Example review entry
## Unknowns
- Question: Does the mobile app use the configured Firebase project at runtime?
- Why it matters: The answer affects privacy, analytics, push notification, and release configuration review.
- Current evidence: `mobile/google-services.json` is present. No runtime Firebase initialization was confirmed in the inspected startup path.
- Evidence needed: Runtime startup logs, mobile initialization code review, or a device-level smoke test.

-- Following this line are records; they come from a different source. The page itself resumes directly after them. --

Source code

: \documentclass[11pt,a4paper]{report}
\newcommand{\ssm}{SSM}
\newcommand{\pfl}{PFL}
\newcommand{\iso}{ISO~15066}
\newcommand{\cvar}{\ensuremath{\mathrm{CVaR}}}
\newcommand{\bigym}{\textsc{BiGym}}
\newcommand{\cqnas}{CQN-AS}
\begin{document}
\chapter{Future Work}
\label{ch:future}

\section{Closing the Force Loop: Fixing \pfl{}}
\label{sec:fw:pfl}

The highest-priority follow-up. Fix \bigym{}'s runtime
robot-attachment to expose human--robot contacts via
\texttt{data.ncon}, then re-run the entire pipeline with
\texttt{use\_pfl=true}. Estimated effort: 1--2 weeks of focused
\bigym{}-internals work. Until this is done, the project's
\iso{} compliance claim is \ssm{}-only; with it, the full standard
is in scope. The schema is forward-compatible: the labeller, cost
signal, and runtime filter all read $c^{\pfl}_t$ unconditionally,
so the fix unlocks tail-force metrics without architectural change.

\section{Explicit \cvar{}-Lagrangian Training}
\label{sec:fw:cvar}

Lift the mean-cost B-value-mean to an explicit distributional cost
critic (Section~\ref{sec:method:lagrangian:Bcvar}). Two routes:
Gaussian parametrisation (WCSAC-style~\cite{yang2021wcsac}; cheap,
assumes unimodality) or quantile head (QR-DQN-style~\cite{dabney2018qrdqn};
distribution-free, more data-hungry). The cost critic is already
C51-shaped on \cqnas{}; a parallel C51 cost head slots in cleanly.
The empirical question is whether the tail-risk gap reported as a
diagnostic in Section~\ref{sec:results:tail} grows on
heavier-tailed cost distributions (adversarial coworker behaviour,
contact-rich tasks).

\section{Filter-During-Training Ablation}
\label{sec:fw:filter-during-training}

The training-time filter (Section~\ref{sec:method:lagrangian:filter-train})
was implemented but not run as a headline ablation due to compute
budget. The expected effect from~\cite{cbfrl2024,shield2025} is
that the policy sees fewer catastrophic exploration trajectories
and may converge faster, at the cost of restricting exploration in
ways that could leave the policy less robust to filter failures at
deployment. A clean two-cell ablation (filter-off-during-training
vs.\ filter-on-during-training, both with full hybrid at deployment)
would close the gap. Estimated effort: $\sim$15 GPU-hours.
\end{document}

- Related: Mobile app, analytics boundary, push notification boundary.
Quick reference
| What to recover | Where to look |
|---|---|
| Roles | Auth, permissions, admin screens, seed users |
| Flows | Routes, forms, tests, emails, jobs |
| Integrations | Env vars, SDKs, configs, hostnames, deployment |
| Constraints | Validation, feature flags, platform config |
| Risks | Contradictions, stale docs, untested critical paths |
| Unknowns | Missing evidence, ambiguous naming, runtime-only behavior |
The output should help people make decisions
A good Repository Discovery output lets a Product Manager understand the product without reading source code. It lets a Business Analyst see roles, capabilities, and flows. It lets an architect see boundaries, constraints, decisions, and risks. It lets a new developer orient before diving into implementation.
Most importantly, it prevents modernization from starting with false certainty.
If the checklist exposes more unknowns than answers, that is useful signal. Use the public Repository Discovery snapshot as a starting point, then bring the recovered product model into Code-to-Spec modernization when the team is ready to lock behavior with tests. Book a 20-minute call.
FAQ
What artifact should legacy repository discovery produce? At minimum, produce an inventory, a product model summary, role and capability notes, important flows, integration and constraint findings, risks, unknowns, and a final review artifact that states what was checked and what remains unresolved.
How should I score confidence during repository discovery? Use High when multiple direct evidence sources agree, Medium when the claim is supported but incomplete, and Low when evidence is weak, ambiguous, stale, contradicted, or inferred without runtime validation.
What counts as evidence in a legacy repository? Evidence can come from observed behavior, tests, source code, configuration, build files, schemas, migrations, seed data, UI copy, translations, assets, deployment files, scripts, README files, comments, and existing documentation.
How should unknowns be tracked? Write each unknown as an actionable question. Include why it matters, current evidence, what evidence would resolve it, and which roles, flows, features, integrations, constraints, or risks it affects.